Abstract
Introduction
Type B3 thoracic and lumbar fractures are often found in spines with previous hyperossification processes. They occur most frequently because of the high-energy trauma in a healthy spine and as fall-related domestic injury in a spine affected by hyperossification. They are less frequent than type B3 cervical spine fractures.
Patients and Methods
Between March 2003 and March 2014, 39 patients with type B3 injuries (Magerl classification) were treated in our centers. The thoracic spine was involved in 28 and the lumbar spine in 11 patients. The patients' average age was 64.5 years, with a range of 33 to 87 years. There were 6 women and 33 men. Overall, 10 fractures occurred in previously healthy spines, 9 and 20 were in AS- and DISH-affected spines, respectively.
Results
All nine patients with AS suffered low-energy fractures while patients with previously healthy spines had high-energy injuries in eight cases and low-energy in two. The patients with DISH had both low-energy (12) and high-energy (8) fractures. Type B3.1.1 fractures were diagnosed in 4 patients with AS and 10 patients with DISH, and 2 in previously healthy patients.
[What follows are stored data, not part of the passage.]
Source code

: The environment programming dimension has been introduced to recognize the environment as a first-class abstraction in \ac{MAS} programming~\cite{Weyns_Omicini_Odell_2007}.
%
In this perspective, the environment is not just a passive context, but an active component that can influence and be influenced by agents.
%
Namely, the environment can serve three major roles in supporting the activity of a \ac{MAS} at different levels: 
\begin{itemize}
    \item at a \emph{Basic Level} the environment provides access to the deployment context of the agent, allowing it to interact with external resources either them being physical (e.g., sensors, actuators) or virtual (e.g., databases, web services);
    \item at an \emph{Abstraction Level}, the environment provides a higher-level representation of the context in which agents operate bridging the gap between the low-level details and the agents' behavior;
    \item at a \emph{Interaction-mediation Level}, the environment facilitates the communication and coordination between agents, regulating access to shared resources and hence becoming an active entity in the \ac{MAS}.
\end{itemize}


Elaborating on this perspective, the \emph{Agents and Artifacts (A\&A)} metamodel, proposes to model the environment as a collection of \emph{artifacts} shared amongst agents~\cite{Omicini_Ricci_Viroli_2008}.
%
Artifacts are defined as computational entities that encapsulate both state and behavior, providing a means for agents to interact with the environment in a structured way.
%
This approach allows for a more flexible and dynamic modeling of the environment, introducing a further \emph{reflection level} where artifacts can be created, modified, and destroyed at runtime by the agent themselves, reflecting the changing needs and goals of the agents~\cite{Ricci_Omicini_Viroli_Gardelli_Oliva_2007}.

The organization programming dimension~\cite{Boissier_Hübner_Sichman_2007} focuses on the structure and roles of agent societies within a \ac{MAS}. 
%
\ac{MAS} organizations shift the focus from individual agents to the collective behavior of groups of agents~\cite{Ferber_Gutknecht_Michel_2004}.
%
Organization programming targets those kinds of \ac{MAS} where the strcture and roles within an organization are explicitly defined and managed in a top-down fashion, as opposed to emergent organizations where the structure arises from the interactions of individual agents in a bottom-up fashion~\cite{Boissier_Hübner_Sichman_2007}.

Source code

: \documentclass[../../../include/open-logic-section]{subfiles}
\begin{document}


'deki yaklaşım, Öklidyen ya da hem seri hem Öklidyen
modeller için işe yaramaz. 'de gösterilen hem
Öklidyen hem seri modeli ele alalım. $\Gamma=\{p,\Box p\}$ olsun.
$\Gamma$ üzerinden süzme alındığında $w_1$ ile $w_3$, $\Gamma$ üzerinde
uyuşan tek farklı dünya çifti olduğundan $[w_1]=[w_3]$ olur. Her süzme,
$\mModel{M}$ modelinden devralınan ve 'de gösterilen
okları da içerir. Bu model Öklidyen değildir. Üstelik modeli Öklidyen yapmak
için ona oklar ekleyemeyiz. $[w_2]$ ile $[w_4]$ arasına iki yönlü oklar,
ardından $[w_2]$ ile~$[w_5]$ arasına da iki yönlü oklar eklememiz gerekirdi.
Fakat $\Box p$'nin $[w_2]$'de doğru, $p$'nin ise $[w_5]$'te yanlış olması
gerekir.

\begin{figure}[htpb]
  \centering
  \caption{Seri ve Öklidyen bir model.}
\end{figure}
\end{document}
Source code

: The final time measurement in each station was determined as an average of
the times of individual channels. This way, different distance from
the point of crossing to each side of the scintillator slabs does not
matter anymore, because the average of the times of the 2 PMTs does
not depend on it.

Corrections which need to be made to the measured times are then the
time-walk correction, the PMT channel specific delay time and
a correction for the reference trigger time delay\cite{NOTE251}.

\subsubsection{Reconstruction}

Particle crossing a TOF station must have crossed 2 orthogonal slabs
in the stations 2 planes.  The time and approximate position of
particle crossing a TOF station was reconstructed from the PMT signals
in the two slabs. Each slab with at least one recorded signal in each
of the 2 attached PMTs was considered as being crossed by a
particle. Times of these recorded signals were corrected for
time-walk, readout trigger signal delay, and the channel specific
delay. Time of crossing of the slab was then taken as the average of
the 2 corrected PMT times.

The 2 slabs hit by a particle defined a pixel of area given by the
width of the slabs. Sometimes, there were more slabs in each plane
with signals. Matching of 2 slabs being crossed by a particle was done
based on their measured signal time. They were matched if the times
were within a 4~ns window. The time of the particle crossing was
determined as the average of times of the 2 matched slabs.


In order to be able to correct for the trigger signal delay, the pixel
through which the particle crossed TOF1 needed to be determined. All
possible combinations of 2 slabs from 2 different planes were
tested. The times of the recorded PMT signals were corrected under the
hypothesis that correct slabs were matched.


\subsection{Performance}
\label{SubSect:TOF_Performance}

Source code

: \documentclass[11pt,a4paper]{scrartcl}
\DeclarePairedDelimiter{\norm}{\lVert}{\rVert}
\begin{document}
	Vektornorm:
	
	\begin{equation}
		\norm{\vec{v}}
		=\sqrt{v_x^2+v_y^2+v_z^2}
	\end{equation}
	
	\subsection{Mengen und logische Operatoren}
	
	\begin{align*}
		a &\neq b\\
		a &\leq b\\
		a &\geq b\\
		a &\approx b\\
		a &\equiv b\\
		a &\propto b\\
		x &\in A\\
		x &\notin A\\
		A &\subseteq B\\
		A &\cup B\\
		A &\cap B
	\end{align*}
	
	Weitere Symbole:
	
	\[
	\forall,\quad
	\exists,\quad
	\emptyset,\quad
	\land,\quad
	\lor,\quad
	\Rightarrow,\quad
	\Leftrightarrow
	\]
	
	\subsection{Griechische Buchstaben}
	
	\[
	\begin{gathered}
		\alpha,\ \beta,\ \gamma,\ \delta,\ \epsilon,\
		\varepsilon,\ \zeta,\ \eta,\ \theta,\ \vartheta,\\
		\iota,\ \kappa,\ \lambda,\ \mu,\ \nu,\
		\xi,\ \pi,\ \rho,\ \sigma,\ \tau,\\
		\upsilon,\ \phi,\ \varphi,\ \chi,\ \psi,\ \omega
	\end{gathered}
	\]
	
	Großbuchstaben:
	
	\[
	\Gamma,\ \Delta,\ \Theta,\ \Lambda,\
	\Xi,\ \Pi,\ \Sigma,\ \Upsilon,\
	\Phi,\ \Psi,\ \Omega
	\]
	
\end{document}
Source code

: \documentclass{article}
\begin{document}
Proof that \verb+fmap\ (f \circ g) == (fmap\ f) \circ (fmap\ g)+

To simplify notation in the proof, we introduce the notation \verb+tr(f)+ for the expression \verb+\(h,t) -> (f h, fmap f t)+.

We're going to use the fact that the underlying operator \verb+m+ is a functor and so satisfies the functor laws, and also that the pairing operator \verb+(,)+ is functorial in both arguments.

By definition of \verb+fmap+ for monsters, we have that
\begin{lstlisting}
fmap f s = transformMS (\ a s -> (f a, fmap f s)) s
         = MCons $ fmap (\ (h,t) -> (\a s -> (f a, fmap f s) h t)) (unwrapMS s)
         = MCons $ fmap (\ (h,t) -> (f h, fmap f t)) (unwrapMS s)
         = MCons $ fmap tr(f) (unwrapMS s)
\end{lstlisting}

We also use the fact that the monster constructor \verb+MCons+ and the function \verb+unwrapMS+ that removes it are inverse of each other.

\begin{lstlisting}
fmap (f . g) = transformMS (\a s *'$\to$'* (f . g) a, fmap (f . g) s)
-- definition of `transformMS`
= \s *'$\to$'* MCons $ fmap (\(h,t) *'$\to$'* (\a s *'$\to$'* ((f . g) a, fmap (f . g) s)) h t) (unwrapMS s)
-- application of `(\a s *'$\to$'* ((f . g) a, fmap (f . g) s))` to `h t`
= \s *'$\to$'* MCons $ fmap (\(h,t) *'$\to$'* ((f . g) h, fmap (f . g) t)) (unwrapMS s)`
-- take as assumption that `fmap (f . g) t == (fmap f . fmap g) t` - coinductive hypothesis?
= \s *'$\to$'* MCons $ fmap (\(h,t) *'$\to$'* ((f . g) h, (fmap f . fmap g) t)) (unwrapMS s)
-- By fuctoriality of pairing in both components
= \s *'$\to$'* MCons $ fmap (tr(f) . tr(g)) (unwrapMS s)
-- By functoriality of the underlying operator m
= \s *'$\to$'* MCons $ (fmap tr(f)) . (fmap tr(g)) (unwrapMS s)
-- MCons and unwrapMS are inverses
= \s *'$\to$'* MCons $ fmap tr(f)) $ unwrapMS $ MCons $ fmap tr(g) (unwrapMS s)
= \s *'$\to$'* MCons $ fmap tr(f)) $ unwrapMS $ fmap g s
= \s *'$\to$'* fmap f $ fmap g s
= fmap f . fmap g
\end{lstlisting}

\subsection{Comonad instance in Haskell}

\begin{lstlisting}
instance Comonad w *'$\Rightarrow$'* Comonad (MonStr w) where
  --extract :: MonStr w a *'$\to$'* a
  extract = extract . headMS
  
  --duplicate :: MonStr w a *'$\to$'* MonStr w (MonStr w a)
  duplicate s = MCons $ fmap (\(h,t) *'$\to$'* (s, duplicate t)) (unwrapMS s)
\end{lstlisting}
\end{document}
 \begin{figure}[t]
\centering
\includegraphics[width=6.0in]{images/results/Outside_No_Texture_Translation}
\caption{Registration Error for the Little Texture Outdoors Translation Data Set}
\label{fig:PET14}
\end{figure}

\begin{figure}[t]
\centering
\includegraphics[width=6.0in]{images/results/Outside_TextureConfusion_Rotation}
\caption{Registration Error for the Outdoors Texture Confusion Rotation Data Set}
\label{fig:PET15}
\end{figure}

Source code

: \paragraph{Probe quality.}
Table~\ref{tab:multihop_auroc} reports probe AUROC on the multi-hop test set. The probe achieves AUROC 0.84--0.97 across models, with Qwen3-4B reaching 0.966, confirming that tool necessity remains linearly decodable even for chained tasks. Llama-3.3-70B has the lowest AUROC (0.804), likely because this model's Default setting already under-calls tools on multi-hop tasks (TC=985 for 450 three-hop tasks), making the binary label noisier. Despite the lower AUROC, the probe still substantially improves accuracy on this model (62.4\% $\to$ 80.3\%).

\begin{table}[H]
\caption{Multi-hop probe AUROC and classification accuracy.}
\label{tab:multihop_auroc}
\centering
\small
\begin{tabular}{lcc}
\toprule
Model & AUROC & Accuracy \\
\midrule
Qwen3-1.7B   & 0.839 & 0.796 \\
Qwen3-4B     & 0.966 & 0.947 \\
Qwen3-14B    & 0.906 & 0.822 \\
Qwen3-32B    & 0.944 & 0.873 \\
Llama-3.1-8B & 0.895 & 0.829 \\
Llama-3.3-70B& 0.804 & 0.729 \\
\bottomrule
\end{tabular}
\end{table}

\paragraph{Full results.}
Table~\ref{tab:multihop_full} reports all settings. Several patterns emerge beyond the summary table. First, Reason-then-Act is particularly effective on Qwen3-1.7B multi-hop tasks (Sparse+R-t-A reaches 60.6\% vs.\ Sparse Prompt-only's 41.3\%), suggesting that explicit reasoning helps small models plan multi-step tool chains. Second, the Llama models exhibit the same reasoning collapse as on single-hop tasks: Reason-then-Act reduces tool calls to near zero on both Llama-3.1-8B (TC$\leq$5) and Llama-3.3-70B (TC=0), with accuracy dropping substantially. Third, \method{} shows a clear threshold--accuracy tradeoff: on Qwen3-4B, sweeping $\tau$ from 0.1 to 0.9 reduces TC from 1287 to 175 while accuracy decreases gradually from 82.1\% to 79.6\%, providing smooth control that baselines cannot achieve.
Type B3.1.2 fractures were found in one patient with AS, four patients with DISH, and three previously healthy patients. Type B3.2 fracture occurred in two patients with a previously healthy spine, in three patients with AS, and three patients with DISH. Type B3.3 fractures were in five patients with previously healthy spines and in to with DISH. Neurological deficit was found in nine injured patients. Overall, 38 patients had an elevated BMI, ranging from 25.1 to 42.2; the average value was 31.1, which is within grade 1 obesity. Only one patient had BMI 24.7 kg/m2. Associated injuries were found in 18 patients, mostly in those with high-energy trauma, one of them suffered with traumatic aneurysma dissecans of aorta. A total of 33 patients were treated surgically, 6 conservatively. Posterior long stabilization was performed in 22 patients who had either AS or DISH conditions; 11 patients had a short spinal stabilization. Three patients with short instrumentation were operated from anterior as well. Complications included early infection in three patients, cerebrospinal fluid fistula in one, urinary tract infection in three, and confused state of mind in two patients. We also found multiorgan failure (three), respiratory insufficiency (one), sespis (one), and three patients died. Survived patients healed well.
Conclusion
In the majority of publications, these injuries are reported in patients suffering from hyperossification disorders such as AS or DISH. In patients with healthy spines, they occur less frequently and the traumatic hyperextension mechanism must have great intensity. Fractures of a hyperossified spine are related to obesity and this was also confirmed by our study in which all patients were overweight or obese. This factor plays an important role in the hyperextension mechanism that produces a sudden overcoming of the resistance of a spinal segment to force, resulting in a type B3 fracture.
In patients with AS and DISH, the diagnosis may be delayed because these patients suffer from chronic spine pain and the pain due to fracture may be attributed to an accelerated chronic condition.